Meskipun berada dalam kondisi penuh keterbatasan, bukan berarti hidup harus diserahkan begitu saja kepada nasib. Keterbatasan tersebut justru menjadi pemicu dan pemacu masyarakat untuk terlibat membangun budaya membaca di Pulau Natuna. Salah satunya adalah Komunitas Fokusmaker, melalui pembangunan dan penyelenggaraan Taman Bacaan Masyarakat (TBM). 
Saya dibawa masuk hutan menggunakan mobil Kijang. Melintasi jalanan tanah berdebu, menembus hutan kelapa sawit yang terbengkalai.
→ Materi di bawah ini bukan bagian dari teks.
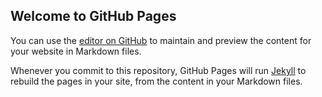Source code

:## Welcome to GitHub Pages

You can use the [editor on GitHub](https://github.com/songuyen1816/songuyen1816/edit/main/README.md) to maintain and preview the content for your website in Markdown files.

Whenever you commit to this repository, GitHub Pages will run [Jekyll](https://jekyllrb.com/) to rebuild the pages in your site, from the content in your Markdown files.
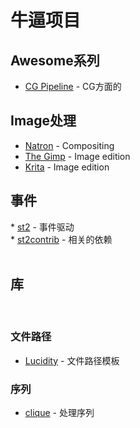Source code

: # 牛逼项目

## Awesome系列
* [CG Pipeline](https://github.com/mincau/awesome-cg-pipeline) - CG方面的
 
## Image处理
* [Natron](https://natron.fr) - Compositing 
* [The Gimp](https://www.gimp.org) - Image edition 
* [Krita](https://krita.org) - Image edition 
 
## 事件   
* [st2](https://github.com/StackStorm/st2) - 事件驱动    
* [st2contrib](https://github.com/StackStorm/st2contrib) - 相关的依赖     
 
## 库
 
### 文件路径
* [Lucidity](http://lucidity.readthedocs.io/en/latest/) - 文件路径模板
 
### 序列     
* [clique](https://github.com/4degrees/lucidity) - 处理序列      
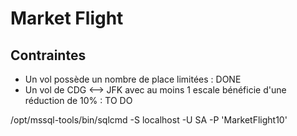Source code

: # Market Flight

## Contraintes 
- Un vol possède un nombre de place limitées : DONE
- Un vol de CDG <--> JFK avec au moins 1 escale bénéficie d'une réduction de 10% : TO DO


/opt/mssql-tools/bin/sqlcmd -S localhost -U SA -P 'MarketFlight10'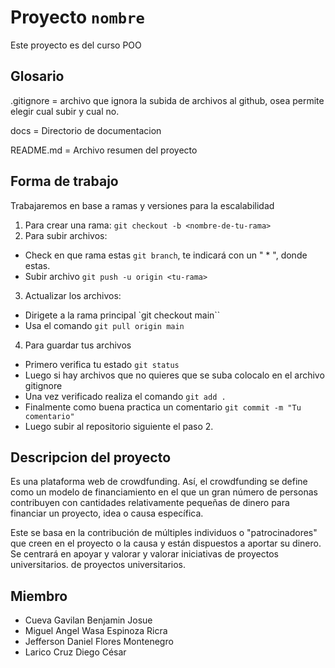 # Proyecto `nombre`
Este proyecto es del curso POO

## Glosario

.gitignore = archivo que ignora la subida de archivos al github, osea
permite elegir cual subir y cual no.

docs = Directorio de documentacion

README.md = Archivo resumen del proyecto


## Forma de trabajo
 Trabajaremos en base a ramas y versiones para la escalabilidad
1. Para crear una rama:
 `git checkout -b <nombre-de-tu-rama>`
2. Para subir archivos:
 - Check en que rama estas `git branch`, te indicará con un " * ", donde 
 estas.
 - Subir archivo `git push -u origin <tu-rama>`
3. Actualizar los archivos:
 - Dirigete a la rama principal `git checkout main``
 - Usa el comando `git pull origin main`
 4. Para guardar tus archivos
 - Primero verifica tu estado `git status`
 - Luego si hay archivos que no quieres que se suba colocalo en el archivo
 gitignore
 - Una vez verificado realiza el comando `git add .`
 - Finalmente como buena practica un comentario `git commit -m "Tu comentario" `
 - Luego subir al repositorio siguiente el paso 2.


## Descripcion del proyecto
Es una plataforma web de crowdfunding. Así, el crowdfunding se define como un modelo de financiamiento en el que un gran número de personas contribuyen con cantidades relativamente pequeñas de dinero para financiar un proyecto, idea o causa específica.  

Este se basa en la contribución de múltiples individuos o "patrocinadores" que creen en el proyecto o la causa y están dispuestos a aportar su dinero. Se centrará en apoyar y valorar y valorar iniciativas de proyectos universitarios. de proyectos universitarios. 
## Miembro
 - Cueva Gavilan Benjamin Josue 
 - Miguel Angel Wasa Espinoza Ricra 
 - Jefferson Daniel Flores Montenegro 
 - Larico Cruz Diego César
Sudah sampaikah saya pada lokasi TBM yang akan dituju? Belum. Saya harus turun dari mobil, melanjutkan perjalanan dengan meniti jembatan kayu, lengkap dengan ancaman buaya yang kapan pun bisa iseng melintas. 
Setelah tiga jam perjalanan, sampailah kami di kawasan transmigrasi. Di sanalah saya menemukan "oasis", yaitu Taman Bacaan Masyarakat Jabal Uqhud (TBM JU), yang didampingi oleh Fokusmaker. Saya dikenalkan kepada pengelolanya yang sungguh luar biasa, yaitu sosok kurus bertinggi tubuh sedang, Abdul Manaf dan istrinya.
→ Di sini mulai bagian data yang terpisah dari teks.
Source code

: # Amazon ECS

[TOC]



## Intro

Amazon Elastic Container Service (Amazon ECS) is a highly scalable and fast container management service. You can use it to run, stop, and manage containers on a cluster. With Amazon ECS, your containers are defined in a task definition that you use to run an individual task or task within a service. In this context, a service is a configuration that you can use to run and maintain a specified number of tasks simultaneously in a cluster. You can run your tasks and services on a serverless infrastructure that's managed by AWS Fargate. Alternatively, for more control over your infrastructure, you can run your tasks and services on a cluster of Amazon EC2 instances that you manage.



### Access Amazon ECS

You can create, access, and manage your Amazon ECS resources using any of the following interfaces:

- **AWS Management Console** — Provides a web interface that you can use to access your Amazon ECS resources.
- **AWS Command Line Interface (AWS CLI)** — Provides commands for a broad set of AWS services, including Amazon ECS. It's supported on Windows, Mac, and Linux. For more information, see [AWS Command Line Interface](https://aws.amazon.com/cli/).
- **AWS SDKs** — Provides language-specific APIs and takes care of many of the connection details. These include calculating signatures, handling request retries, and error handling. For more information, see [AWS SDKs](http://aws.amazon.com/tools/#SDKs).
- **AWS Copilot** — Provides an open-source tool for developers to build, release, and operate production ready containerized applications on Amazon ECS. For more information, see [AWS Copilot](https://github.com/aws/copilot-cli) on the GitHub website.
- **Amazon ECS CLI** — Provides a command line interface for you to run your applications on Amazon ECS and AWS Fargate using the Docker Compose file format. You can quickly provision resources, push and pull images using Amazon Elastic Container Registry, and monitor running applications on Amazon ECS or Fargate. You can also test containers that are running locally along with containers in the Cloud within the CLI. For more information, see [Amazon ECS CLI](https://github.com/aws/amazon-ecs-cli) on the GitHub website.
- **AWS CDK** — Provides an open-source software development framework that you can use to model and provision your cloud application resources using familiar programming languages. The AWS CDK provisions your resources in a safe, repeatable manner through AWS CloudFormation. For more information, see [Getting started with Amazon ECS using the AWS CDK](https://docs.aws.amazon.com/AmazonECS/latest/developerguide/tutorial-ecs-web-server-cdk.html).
Beruntung sekali saya, begitulah suara batin berbisik. Saya tidak pernah merasakan tinggal di daerah terpencil seperti Abdul Manaf, jauh dari kota, apalagi Jakarta. TBM JU berlokasi di Desa Sedarat Baru, Kecamatan Bunguran, Kabupaten Natuna, Trans Batubi, di mana TBM JU berada. Sebuah nama desa yang jika amati, seteliti apa pun tidak akan ditemukan namanya di peta. Lokasinya sulit sekali diakses masyarakat. Saya bisa datang ke TBM JU memerlukan waktu dan biaya di atas Rp 10 juta. Akibatnya, akses warga seperti Abdul Manaf terhadap melimpahnya informasi seperti yang saya nikmati juga sangat sulit didapat. Termasuk informasi dalam bentuk media cetak: buku, koran dan majalah. 
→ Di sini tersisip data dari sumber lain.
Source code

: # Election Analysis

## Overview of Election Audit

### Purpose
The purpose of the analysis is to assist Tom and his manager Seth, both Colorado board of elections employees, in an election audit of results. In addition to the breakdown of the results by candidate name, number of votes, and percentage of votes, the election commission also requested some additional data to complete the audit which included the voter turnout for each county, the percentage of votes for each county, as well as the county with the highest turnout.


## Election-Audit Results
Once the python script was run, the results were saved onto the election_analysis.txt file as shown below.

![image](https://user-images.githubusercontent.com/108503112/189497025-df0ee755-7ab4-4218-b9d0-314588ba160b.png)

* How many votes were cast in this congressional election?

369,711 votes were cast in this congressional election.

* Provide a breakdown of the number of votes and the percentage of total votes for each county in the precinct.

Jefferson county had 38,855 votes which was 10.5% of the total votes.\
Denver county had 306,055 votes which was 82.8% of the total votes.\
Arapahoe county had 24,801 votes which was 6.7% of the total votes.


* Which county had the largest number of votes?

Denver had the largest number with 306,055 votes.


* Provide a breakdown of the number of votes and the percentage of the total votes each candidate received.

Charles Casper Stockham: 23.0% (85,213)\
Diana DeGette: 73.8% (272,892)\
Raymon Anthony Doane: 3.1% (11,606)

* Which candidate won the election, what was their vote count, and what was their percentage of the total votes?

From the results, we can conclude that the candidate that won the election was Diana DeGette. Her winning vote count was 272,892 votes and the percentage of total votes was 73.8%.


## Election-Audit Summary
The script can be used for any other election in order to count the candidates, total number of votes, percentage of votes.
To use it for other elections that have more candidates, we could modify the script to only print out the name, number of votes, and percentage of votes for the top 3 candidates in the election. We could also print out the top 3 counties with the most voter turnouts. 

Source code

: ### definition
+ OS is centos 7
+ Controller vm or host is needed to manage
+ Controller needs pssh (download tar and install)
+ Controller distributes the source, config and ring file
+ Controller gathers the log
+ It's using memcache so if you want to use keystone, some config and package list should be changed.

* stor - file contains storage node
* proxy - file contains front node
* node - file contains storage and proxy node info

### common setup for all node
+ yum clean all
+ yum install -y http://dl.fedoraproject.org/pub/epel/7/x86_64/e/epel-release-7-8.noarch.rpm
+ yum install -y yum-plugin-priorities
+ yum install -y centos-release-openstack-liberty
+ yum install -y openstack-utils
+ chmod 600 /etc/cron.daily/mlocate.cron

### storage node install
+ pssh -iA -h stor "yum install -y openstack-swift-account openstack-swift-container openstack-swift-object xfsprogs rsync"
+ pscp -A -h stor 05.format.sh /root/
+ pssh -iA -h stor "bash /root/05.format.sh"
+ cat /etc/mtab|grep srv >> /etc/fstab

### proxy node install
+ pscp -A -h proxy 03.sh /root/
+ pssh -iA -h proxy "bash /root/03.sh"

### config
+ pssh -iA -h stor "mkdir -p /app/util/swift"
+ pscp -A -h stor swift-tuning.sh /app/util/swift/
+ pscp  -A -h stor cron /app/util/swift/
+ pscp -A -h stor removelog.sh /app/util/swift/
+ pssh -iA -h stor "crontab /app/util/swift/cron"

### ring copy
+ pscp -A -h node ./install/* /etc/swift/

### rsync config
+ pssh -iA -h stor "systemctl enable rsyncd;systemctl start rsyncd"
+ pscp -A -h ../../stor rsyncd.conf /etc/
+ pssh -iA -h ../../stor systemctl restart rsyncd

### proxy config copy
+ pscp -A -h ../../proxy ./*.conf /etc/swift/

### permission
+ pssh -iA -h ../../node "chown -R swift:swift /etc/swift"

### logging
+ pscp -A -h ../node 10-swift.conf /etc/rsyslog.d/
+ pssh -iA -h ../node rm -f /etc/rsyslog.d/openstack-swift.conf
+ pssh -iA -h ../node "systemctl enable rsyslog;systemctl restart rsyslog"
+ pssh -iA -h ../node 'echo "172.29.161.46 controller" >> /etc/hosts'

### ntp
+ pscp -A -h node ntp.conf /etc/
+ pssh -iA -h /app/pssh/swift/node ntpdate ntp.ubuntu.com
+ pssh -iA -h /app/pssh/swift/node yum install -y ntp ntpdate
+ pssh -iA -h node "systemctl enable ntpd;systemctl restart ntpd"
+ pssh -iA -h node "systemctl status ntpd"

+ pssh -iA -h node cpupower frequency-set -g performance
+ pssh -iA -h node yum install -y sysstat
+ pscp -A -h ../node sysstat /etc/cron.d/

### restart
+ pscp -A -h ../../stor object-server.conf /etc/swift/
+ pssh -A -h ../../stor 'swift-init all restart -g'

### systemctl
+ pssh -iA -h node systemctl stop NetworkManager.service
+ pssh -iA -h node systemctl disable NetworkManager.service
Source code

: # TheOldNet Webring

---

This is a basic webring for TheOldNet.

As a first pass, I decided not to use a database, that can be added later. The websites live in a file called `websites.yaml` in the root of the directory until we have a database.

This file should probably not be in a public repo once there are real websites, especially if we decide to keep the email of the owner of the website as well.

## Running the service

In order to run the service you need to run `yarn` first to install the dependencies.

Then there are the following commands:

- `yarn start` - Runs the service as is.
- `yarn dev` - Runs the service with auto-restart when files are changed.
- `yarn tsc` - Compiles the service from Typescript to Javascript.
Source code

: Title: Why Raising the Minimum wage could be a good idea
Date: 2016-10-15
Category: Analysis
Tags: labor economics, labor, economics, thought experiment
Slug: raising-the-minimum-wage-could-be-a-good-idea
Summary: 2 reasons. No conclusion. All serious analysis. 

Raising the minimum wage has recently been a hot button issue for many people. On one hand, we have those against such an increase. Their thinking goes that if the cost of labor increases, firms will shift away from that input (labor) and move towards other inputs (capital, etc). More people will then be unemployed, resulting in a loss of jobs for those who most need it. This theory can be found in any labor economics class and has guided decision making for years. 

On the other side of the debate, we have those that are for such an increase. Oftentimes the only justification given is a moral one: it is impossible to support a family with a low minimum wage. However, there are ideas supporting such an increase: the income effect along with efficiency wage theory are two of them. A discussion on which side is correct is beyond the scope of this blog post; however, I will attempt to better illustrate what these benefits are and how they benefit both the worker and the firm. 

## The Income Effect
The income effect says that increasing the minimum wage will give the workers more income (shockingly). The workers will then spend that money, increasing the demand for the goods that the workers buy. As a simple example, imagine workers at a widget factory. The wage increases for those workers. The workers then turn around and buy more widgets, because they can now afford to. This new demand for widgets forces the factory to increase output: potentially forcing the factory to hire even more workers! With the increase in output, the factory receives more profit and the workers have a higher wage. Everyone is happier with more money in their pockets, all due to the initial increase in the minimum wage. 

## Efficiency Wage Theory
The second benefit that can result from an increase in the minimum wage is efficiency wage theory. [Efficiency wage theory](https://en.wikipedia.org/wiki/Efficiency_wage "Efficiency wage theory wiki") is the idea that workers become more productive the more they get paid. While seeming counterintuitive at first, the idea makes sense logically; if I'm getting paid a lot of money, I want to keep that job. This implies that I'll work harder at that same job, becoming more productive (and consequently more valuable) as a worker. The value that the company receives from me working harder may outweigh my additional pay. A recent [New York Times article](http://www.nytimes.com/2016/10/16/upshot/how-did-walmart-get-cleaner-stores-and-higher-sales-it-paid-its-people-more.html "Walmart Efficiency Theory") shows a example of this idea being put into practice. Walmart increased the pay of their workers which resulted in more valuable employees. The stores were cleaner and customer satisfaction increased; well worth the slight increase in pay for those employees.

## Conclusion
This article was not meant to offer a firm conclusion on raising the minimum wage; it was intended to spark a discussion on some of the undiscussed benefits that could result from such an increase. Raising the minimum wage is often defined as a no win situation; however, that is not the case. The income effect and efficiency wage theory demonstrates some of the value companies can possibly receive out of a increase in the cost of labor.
Maka, langkah pembinaan dan pendampingan yang dilakukan Komunitas Fokusmaker kepada TBM JU ini sangat luar biasa dan tepat sasaran. Mereka tidak hanya membantu mendirikan bangunan fisik TBM lengkap dengan papan namanya, tapi juga membantu menambah koleksi buku yang semula hanya "bermodal" 50 judul. Buku yang dibawa Abdul Manaf saat hijrah dari Pulau Jawa ke Natuna. Termasuk model pengelolaan (sederhana) dan tip-tip sederhana memperkenalkan keberadaan TBM kepada masyarakat sekitar (warga desa). 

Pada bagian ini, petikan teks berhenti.